Wouldn’t Make It Any Other Way named best short, while Kamay takes Elevate prize

Red Fever.

Bye Bye Tiberias.

 
 

DOXA DOCUMENTARY FILM Festival has announced the winners of its 2024 competitions.

Neil Diamond and Catherine Bainbridge’s Red Fever has earned the Nigel Moore Award for Youth Programming. The film digs into the appropriation of Indigenous ways across everything from pop culture to fashion and sports. Jurors Olivia Moore, Anna Hetherington, Emily Ash Cutajar, and Darius Darabi called the documentary “a witty and dynamic film that highlights the deep and profound roots of Indigenous influence on western media, culture, and identity”, praising it for “grounding indigeneity in the present and pushing back against the persistent narrative of Indigenous peoples’ [only] existing in the past, this film is a captivating and necessary watch that will resonate with all audiences.”

In the same category, the jurors gave special mention to Singing Back the Buffalo, by Tasha Hubbard, calling it “a vital film during this moment as we strive for reconciliation, sustainability, and climate justice. Highlighting survivance and revitalization through the movement to restore the buffalo, Hubbard’s film provides a message of hope that will resonate and inspire youth audiences and generations to come.”

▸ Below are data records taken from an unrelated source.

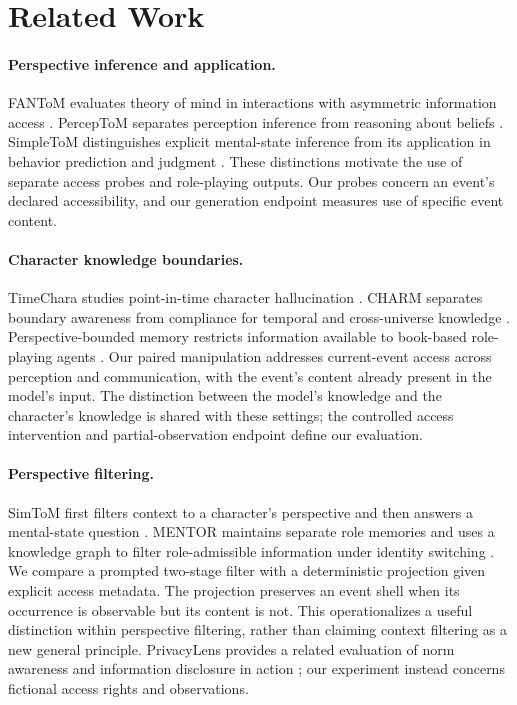 \section{Related Work}
\paragraph{Perspective inference and application.}
FANToM evaluates theory of mind in interactions with asymmetric information access \citep{kim-etal-2023-fantom}. PercepToM separates perception inference from reasoning about beliefs \citep{jung-etal-2024-perceptions}. SimpleToM distinguishes explicit mental-state inference from its application in behavior prediction and judgment \citep{gu2026simpletom}. These distinctions motivate the use of separate access probes and role-playing outputs. Our probes concern an event's declared accessibility, and our generation endpoint measures use of specific event content.

\paragraph{Character knowledge boundaries.}
TimeChara studies point-in-time character hallucination \citep{ahn-etal-2024-timechara}. CHARM separates boundary awareness from compliance for temporal and cross-universe knowledge \citep{han2026charm}. Perspective-bounded memory restricts information available to book-based role-playing agents \citep{tang2026staying}. Our paired manipulation addresses current-event access across perception and communication, with the event's content already present in the model's input. The distinction between the model's knowledge and the character's knowledge is shared with these settings; the controlled access intervention and partial-observation endpoint define our evaluation.

\paragraph{Perspective filtering.}
SimToM first filters context to a character's perspective and then answers a mental-state question \citep{wilf-etal-2024-think}. MENTOR maintains separate role memories and uses a knowledge graph to filter role-admissible information under identity switching \citep{zhu2026mentor}. We compare a prompted two-stage filter with a deterministic projection given explicit access metadata. The projection preserves an event shell when its occurrence is observable but its content is not. This operationalizes a useful distinction within perspective filtering, rather than claiming context filtering as a new general principle. PrivacyLens provides a related evaluation of norm awareness and information disclosure in action \citep{shao2024privacylens}; our experiment instead concerns fictional access rights and observations.


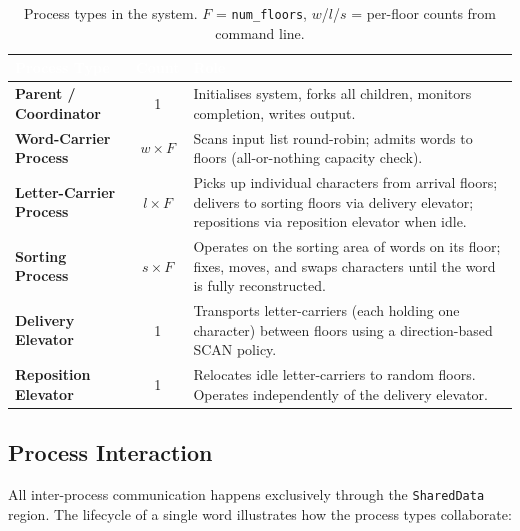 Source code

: \documentclass[12pt,a4paper]{article}
\newcommand{\code}[1]{\texttt{\small #1}}
\begin{document}
\begin{table}[htbp]
\centering
\caption{Process types in the system. $F$ = \texttt{num\_floors},
         $w$/$l$/$s$ = per-floor counts from command line.}
\begin{tabularx}{\textwidth}{>{\bfseries}l c X}
\toprule
\rowcolor{darkblue}
\textcolor{white}{Process Type} &
\textcolor{white}{Count} &
\textcolor{white}{Role} \\
\midrule
Parent / Coordinator & 1 &
  Initialises system, forks all children, monitors completion, writes output. \\
\rowcolor{rowgray}
Word-Carrier Process & $w \times F$ &
  Scans input list round-robin; admits words to floors (all-or-nothing
  capacity check). \\
Letter-Carrier Process & $l \times F$ &
  Picks up individual characters from arrival floors; delivers to sorting
  floors via delivery elevator; repositions via reposition elevator when idle. \\
\rowcolor{rowgray}
Sorting Process & $s \times F$ &
  Operates on the sorting area of words on its floor; fixes, moves, and
  swaps characters until the word is fully reconstructed. \\
Delivery Elevator & 1 &
  Transports letter-carriers (each holding one character) between floors
  using a direction-based SCAN policy. \\
\rowcolor{rowgray}
Reposition Elevator & 1 &
  Relocates idle letter-carriers to random floors. Operates independently
  of the delivery elevator. \\
\bottomrule
\end{tabularx}
\end{table}

\subsection{Process Interaction}

All inter-process communication happens exclusively through the \code{SharedData}
region. The lifecycle of a single word illustrates how the process types
collaborate:
\end{document}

Lina Soualem’s Bye Bye Tiberias was named the winner of this year’s DOXA Feature Documentary Award. “This urgent personal documentary of longing, displacement and connection illuminates Palestinian family archives at a time when these documents and stories are being erased in the ongoing genocide,” said jurors Liz Marshall, Sara Wylie, and Hejer Charf.

They gave special mentions to The Neurocultures Collective and Steven Eastwood’s The Stimming Pool and to Kamay by Ilyas Yourish and Shahrokh Bikaran.

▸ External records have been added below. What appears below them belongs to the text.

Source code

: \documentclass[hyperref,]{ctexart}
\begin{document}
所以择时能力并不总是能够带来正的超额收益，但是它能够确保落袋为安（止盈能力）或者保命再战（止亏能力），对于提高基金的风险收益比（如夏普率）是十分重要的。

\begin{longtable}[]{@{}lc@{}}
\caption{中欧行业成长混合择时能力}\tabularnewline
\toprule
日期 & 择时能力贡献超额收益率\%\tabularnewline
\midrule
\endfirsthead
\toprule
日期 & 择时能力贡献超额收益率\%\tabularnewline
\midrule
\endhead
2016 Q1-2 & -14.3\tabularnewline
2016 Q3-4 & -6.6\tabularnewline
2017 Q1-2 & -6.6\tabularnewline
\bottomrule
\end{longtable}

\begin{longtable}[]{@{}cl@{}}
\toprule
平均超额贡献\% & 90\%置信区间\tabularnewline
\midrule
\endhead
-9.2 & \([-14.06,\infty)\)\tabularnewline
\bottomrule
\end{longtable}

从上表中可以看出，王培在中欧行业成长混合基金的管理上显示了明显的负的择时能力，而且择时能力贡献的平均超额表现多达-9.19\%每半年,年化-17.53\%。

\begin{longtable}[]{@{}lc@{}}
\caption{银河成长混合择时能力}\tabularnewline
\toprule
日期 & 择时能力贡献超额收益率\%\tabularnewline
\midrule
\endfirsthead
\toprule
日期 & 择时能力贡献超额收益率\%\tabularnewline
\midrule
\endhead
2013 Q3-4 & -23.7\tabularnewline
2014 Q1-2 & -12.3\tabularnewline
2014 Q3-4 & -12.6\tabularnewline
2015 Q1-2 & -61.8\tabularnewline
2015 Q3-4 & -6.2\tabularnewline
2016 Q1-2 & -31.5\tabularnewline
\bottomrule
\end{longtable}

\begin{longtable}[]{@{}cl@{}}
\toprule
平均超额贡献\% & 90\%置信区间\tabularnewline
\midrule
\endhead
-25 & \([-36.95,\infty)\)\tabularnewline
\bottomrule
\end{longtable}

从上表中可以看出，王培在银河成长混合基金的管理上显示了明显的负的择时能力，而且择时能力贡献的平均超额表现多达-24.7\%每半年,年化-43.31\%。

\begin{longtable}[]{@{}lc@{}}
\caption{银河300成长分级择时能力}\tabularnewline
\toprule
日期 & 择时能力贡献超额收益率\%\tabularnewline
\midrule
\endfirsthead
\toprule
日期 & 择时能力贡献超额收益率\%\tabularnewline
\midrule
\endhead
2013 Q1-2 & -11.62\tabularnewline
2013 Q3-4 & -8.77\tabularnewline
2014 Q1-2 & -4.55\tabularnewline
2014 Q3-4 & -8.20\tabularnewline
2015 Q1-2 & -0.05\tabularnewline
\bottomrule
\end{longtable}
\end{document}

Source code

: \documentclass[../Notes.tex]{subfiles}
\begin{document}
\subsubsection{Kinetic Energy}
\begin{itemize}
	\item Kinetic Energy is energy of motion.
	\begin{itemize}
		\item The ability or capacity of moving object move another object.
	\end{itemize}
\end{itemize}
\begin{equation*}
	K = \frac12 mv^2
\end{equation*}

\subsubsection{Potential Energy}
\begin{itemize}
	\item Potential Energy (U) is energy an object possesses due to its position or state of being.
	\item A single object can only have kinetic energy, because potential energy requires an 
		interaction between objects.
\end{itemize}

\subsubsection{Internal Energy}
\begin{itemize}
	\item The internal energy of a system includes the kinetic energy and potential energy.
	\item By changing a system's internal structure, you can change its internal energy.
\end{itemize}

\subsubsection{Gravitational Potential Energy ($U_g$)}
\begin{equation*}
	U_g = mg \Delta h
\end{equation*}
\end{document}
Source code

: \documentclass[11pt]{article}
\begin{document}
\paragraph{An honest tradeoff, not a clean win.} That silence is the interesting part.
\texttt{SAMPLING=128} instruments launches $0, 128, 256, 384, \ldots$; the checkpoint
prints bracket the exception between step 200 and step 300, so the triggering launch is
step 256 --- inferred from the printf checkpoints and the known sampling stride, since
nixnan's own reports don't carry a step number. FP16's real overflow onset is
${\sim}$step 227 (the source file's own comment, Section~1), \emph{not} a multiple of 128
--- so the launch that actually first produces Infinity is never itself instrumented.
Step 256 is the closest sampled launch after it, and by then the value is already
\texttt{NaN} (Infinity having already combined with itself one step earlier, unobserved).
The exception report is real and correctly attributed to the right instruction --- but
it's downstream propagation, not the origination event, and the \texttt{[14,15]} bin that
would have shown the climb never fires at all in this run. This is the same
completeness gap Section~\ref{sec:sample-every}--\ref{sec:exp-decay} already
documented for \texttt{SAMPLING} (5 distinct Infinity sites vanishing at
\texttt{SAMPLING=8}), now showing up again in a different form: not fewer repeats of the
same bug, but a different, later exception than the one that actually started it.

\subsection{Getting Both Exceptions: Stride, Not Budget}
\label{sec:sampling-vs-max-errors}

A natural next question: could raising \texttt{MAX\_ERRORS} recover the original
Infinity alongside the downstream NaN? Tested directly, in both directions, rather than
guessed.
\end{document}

The Colin Low Award for Best Canadian Director, presented by the Directors Guild of Canada, went to Pablo Alvarez-Mesa for La Laguna del Soldado. Jurors Florence Lamothe, Ryan Ermacora, and Hind Saïh saluted the filmmaker for “his skillful layering of Colombian history and the specifics of place through an ecological perspective. A film that is as sensitive as it is critical, La Laguna del Soldado probes a lineage of colonial violence even as it continues into the present. Through its inventive and sensorial construction, distinctions between form and content dissolve into the fog.”

Special jury mentions went to Jennifer Wickham, Brenda Michell, and Michael Toledano for Yintah and to Lisa Jackson for Wilfred Buck.

Elsewhere, jurors Gianluca Matarrese, Éléonore Goldberg, and Kimberly Ho presented the Short Documentary Award to Hao Zhou’s Wouldn’t Make It Any Other Way. “Deploying a broad corpus of emotions, Wouldn’t Make It Any Other Way deliciously combines elements of belonging, identity and hope, expertly highlighted by Hao Zhou’s cinematography and editing,” they said. A special jury mention was given to Ibrahim Handal’s A Short Film About a Chair.

Meanwhile, the Elevate Award, presented by Elevate Inclusion Strategies, went to Yourish and Bikaran for Kamay, described by jurors Aya Garcia, Damien Eagle Bear, and Brandon Wint as having “a compelling, heart-wrenching level of cinematic intimacy”.

Their special jury mention was for Toledano’s Yintah.

Jury statements can be read in full on the DOXA website.

The festival continues on to May 12.